RRSO – mapa drogowa kosztu kredytu

Rzeczywista Roczna Stopa Oprocentowania określa wszystkie koszty, jakie ponosi kredytobiorca w związku z zaciągnięciem kredytu. To nie jest tylko oprocentowanie! Taki właśnie skrót myślowy najczęściej prowadzi do przykrych konsekwencji w postaci nieświadomej konieczności spłaty wyższej raty.

Oczywiście bank ma obowiązek poinformować klienta o wartości RRSO. Problem w tym, że większość z nas i tak nie rozumie, na czym to faktycznie polega, skupiając się tylko na oprocentowaniu. Wyjaśnijmy więc, co składa się na Rzeczywistą Roczną Stopę Oprocentowania:

  • Wyrażone w skali rocznej oprocentowanie nominalne;
  • Prowizja bankowa za udzielenie kredytu;
  • Ubezpieczenie kredytu;
  • Koszty dodatkowe – w przypadku kredytu hipotecznego będzie to np. koszt sporządzenie wyceny nieruchomości i operatu szacunkowego.

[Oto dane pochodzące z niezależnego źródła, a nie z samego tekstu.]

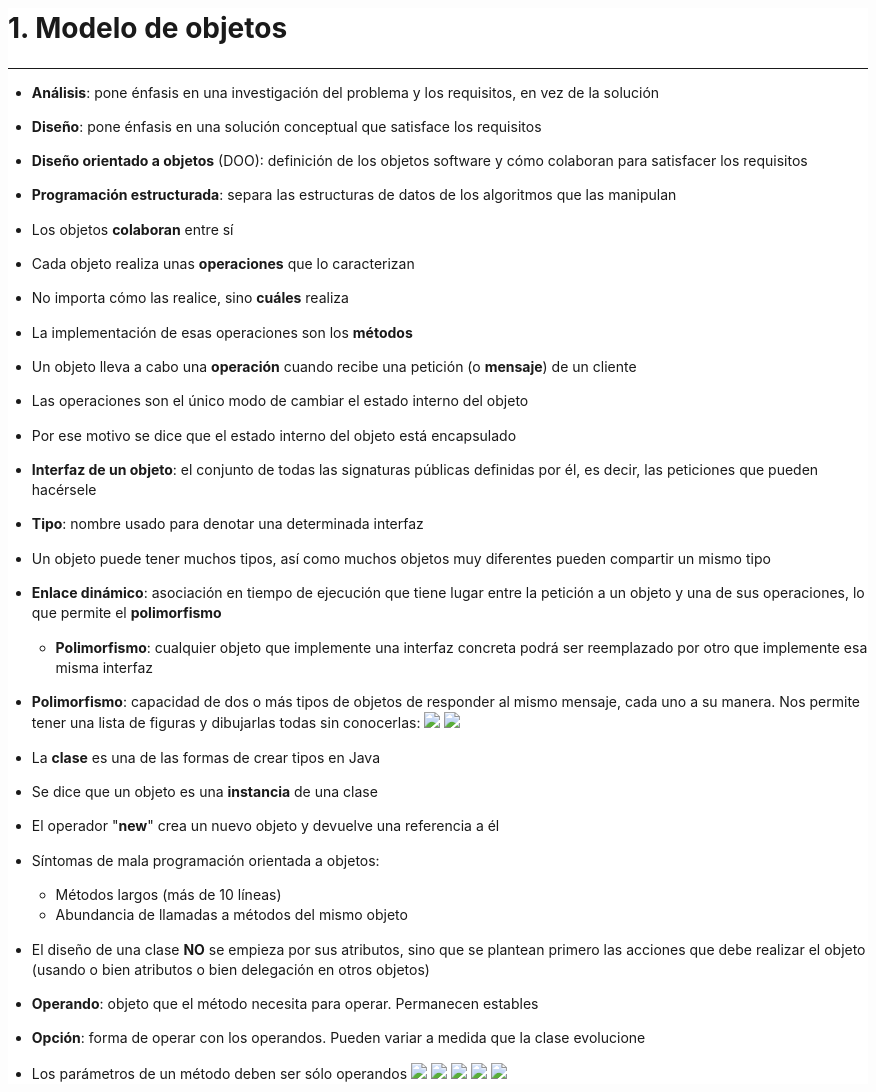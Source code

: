 # 1. Modelo de objetos
---
- **Análisis**: pone énfasis en una investigación del problema y los requisitos, en vez de la solución
- **Diseño**: pone énfasis en una solución conceptual que satisface los requisitos
- **Diseño orientado a objetos** (DOO): definición de los objetos software y cómo colaboran para satisfacer los requisitos
- **Programación estructurada**: separa las estructuras de datos de los algoritmos que las manipulan

- Los objetos **colaboran** entre sí
- Cada objeto realiza unas **operaciones** que lo caracterizan
- No importa cómo las realice, sino **cuáles** realiza
- La implementación de esas operaciones son los **métodos**
- Un objeto lleva a cabo una **operación** cuando recibe una petición (o **mensaje**) de un cliente
- Las operaciones son el único modo de cambiar el estado interno del objeto
- Por ese motivo se dice que el estado interno del objeto está encapsulado

- **Interfaz de un objeto**: el conjunto de todas las signaturas públicas definidas por él, es decir, las peticiones que pueden hacérsele
- **Tipo**: nombre usado para denotar una determinada interfaz
- Un objeto puede tener muchos tipos, así como muchos objetos muy diferentes pueden compartir un mismo tipo
- **Enlace dinámico**: asociación en tiempo de ejecución que tiene lugar entre la petición a un objeto y una de sus operaciones, lo que permite el **polimorfismo**
	- **Polimorfismo**: cualquier objeto que implemente una interfaz concreta podrá ser reemplazado por otro que implemente esa misma interfaz
- **Polimorfismo**: capacidad de dos o más tipos de objetos de responder al mismo mensaje, cada uno a su manera. Nos permite tener una lista de figuras y dibujarlas todas sin conocerlas:
![](Pasted%20image%2020221214170838.png)
![](Pasted%20image%2020221214170906.png)
- La **clase** es una de las formas de crear tipos en Java
- Se dice que un objeto es una **instancia** de una clase
- El operador "**new**" crea un nuevo objeto y devuelve una referencia a él

- Síntomas de mala programación orientada a objetos:
	- Métodos largos (más de 10 líneas)
	- Abundancia de llamadas a métodos del mismo objeto

- El diseño de una clase **NO** se empieza por sus atributos, sino que se plantean primero las acciones que debe realizar el objeto (usando o bien atributos o bien delegación en otros objetos)

- **Operando**: objeto que el método necesita para operar. Permanecen estables
- **Opción**: forma de operar con los operandos. Pueden variar a medida que la clase evolucione

- Los parámetros de un método deben ser sólo operandos
![](Pasted%20image%2020221214171825.png)
![](Pasted%20image%2020221214171840.png)
![](Pasted%20image%2020221214171859.png)
![](Pasted%20image%2020221214172008.png)
![](Pasted%20image%2020221214172019.png)
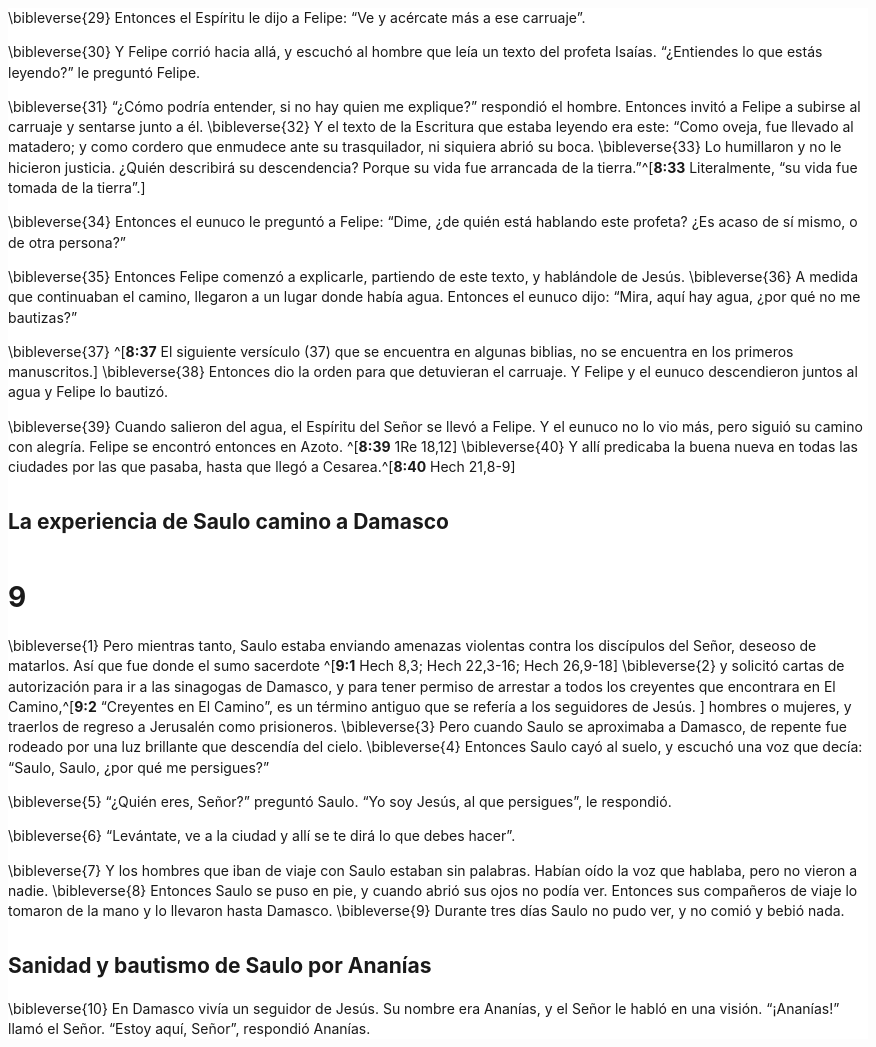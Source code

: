 
\bibleverse{29} Entonces el Espíritu le dijo a Felipe: “Ve y acércate más a ese carruaje”. 

\bibleverse{30} Y Felipe corrió hacia allá, y escuchó al hombre que leía un texto del profeta Isaías. “¿Entiendes lo que estás leyendo?” le preguntó Felipe. 

\bibleverse{31} “¿Cómo podría entender, si no hay quien me explique?” respondió el hombre. Entonces invitó a Felipe a subirse al carruaje y sentarse junto a él. \bibleverse{32} Y el texto de la Escritura que estaba leyendo era este: “Como oveja, fue llevado al matadero; y como cordero que enmudece ante su trasquilador, ni siquiera abrió su boca. \bibleverse{33} Lo humillaron y no le hicieron justicia. ¿Quién describirá su descendencia? Porque su vida fue arrancada de la tierra.”^[**8:33** Literalmente, “su vida fue tomada de la tierra”.] 


\bibleverse{34} Entonces el eunuco le preguntó a Felipe: “Dime, ¿de quién está hablando este profeta? ¿Es acaso de sí mismo, o de otra persona?” 

\bibleverse{35} Entonces Felipe comenzó a explicarle, partiendo de este texto, y hablándole de Jesús. \bibleverse{36} A medida que continuaban el camino, llegaron a un lugar donde había agua. Entonces el eunuco dijo: “Mira, aquí hay agua, ¿por qué no me bautizas?” 

\bibleverse{37} ^[**8:37** El siguiente versículo (37) que se encuentra en algunas biblias, no se encuentra en los primeros manuscritos.] \bibleverse{38} Entonces dio la orden para que detuvieran el carruaje. Y Felipe y el eunuco descendieron juntos al agua y Felipe lo bautizó. 


\bibleverse{39} Cuando salieron del agua, el Espíritu del Señor se llevó a Felipe. Y el eunuco no lo vio más, pero siguió su camino con alegría. Felipe se encontró entonces en Azoto. ^[**8:39** 1Re 18,12] \bibleverse{40} Y allí predicaba la buena nueva en todas las ciudades por las que pasaba, hasta que llegó a Cesarea.^[**8:40** Hech 21,8-9] 
 

## La experiencia de Saulo camino a Damasco
# 9 
\bibleverse{1} Pero mientras tanto, Saulo estaba enviando amenazas violentas contra los discípulos del Señor, deseoso de matarlos. Así que fue donde el sumo sacerdote ^[**9:1** Hech 8,3; Hech 22,3-16; Hech 26,9-18] \bibleverse{2} y solicitó cartas de autorización para ir a las sinagogas de Damasco, y para tener permiso de arrestar a todos los creyentes que encontrara en El Camino,^[**9:2** “Creyentes en El Camino”, es un término antiguo que se refería a los seguidores de Jesús. ] hombres o mujeres, y traerlos de regreso a Jerusalén como prisioneros. \bibleverse{3} Pero cuando Saulo se aproximaba a Damasco, de repente fue rodeado por una luz brillante que descendía del cielo. \bibleverse{4} Entonces Saulo cayó al suelo, y escuchó una voz que decía: “Saulo, Saulo, ¿por qué me persigues?” 
 

\bibleverse{5} “¿Quién eres, Señor?” preguntó Saulo. “Yo soy Jesús, al que persigues”, le respondió. 

\bibleverse{6} “Levántate, ve a la ciudad y allí se te dirá lo que debes hacer”. 

\bibleverse{7} Y los hombres que iban de viaje con Saulo estaban sin palabras. Habían oído la voz que hablaba, pero no vieron a nadie. \bibleverse{8} Entonces Saulo se puso en pie, y cuando abrió sus ojos no podía ver. Entonces sus compañeros de viaje lo tomaron de la mano y lo llevaron hasta Damasco. \bibleverse{9} Durante tres días Saulo no pudo ver, y no comió y bebió nada. 

## Sanidad y bautismo de Saulo por Ananías
\bibleverse{10} En Damasco vivía un seguidor de Jesús. Su nombre era Ananías, y el Señor le habló en una visión. “¡Ananías!” llamó el Señor. “Estoy aquí, Señor”, respondió Ananías. 
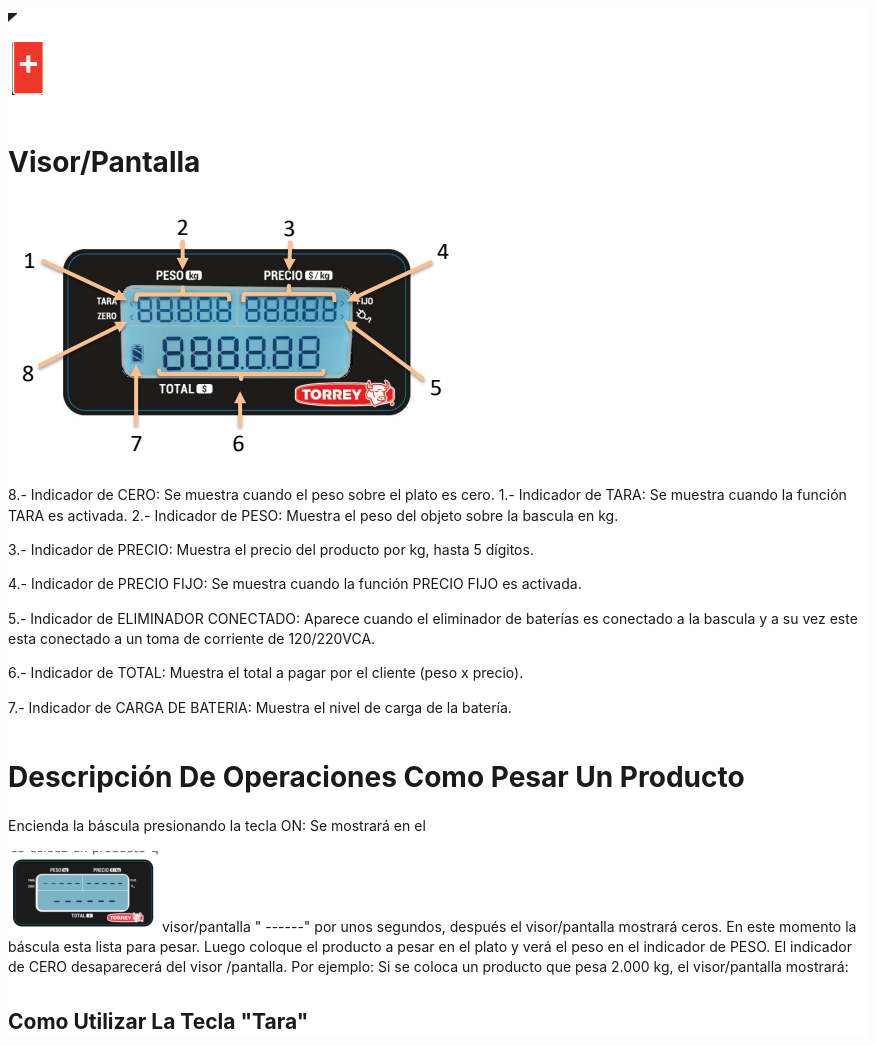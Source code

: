 ![6_image_5.png](6_image_5.png)

![6_image_6.png](6_image_6.png)

# Visor/Pantalla

![7_image_0.png](7_image_0.png)

8.- Indicador de CERO: Se muestra cuando el peso sobre el plato es cero.
1.- Indicador de TARA: Se muestra cuando la función TARA es activada. 2.- Indicador de PESO: Muestra el peso del objeto sobre la bascula en kg.

3.- Indicador de PRECIO: Muestra el precio del producto por kg, hasta 5 dígitos.

4.- Indicador de PRECIO FIJO: Se muestra cuando la función PRECIO FIJO es activada.

5.- Indicador de ELIMINADOR CONECTADO: Aparece cuando el eliminador de baterías es conectado a la bascula y a su vez este esta conectado a un toma de corriente de 120/220VCA.

6.- Indicador de TOTAL: Muestra el total a pagar por el cliente (peso x precio).

7.- Indicador de CARGA DE BATERIA: Muestra el nivel de carga de la batería.

# Descripción De Operaciones Como Pesar Un Producto

Encienda la báscula presionando la tecla ON: Se mostrará en el

![8_image_0.png](8_image_0.png) visor/pantalla " ------" por unos segundos, después el visor/pantalla mostrará ceros. En este momento la báscula esta lista para pesar. Luego coloque el producto a pesar en el plato y verá el peso en el indicador de PESO. El indicador de CERO desaparecerá del visor /pantalla. Por ejemplo: Si se coloca un producto que pesa 2.000 kg, el visor/pantalla mostrará:

## Como Utilizar La Tecla "Tara"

Wszystkie te koszty składają się na całościową wartość kredytu i będą uwzględnione w kwocie, jaką musimy oddać po zakończeniu obowiązywania umowy. Niektóre z nich, jak prowizja, są płatne z góry, o czym wielu klientów po prostu nie wie. Nie zdają sobie sprawy, że zanim bank przelej na ich konto środki z kredytu, będzie konieczne opłacenie prowizji (czasami – szczególnie w przypadku kredytu hipotecznego – prowizja jest doliczana na sumy kapitału).

RRSO zawsze jest wyższe niż nominalne oprocentowanie

Niskie stopy procentowe sprzyjają obniżaniu wysokości nominalnego oprocentowania. Dlatego banki kuszą swoich klientów wielkimi reklamami, które krzyczą, że można zaciągnąć np. 20.000 złotych pożyczki z oprocentowaniem 7%. Wszystko wygląda dobrze, ale do czasu. Banki nie są instytucjami charytatywnymi, i skoro nie mogą zarobić kroci na oprocentowaniu, to poszukają tych pieniędzy w innych opłatach. Tak czy inaczej zawsze zapłaci klient.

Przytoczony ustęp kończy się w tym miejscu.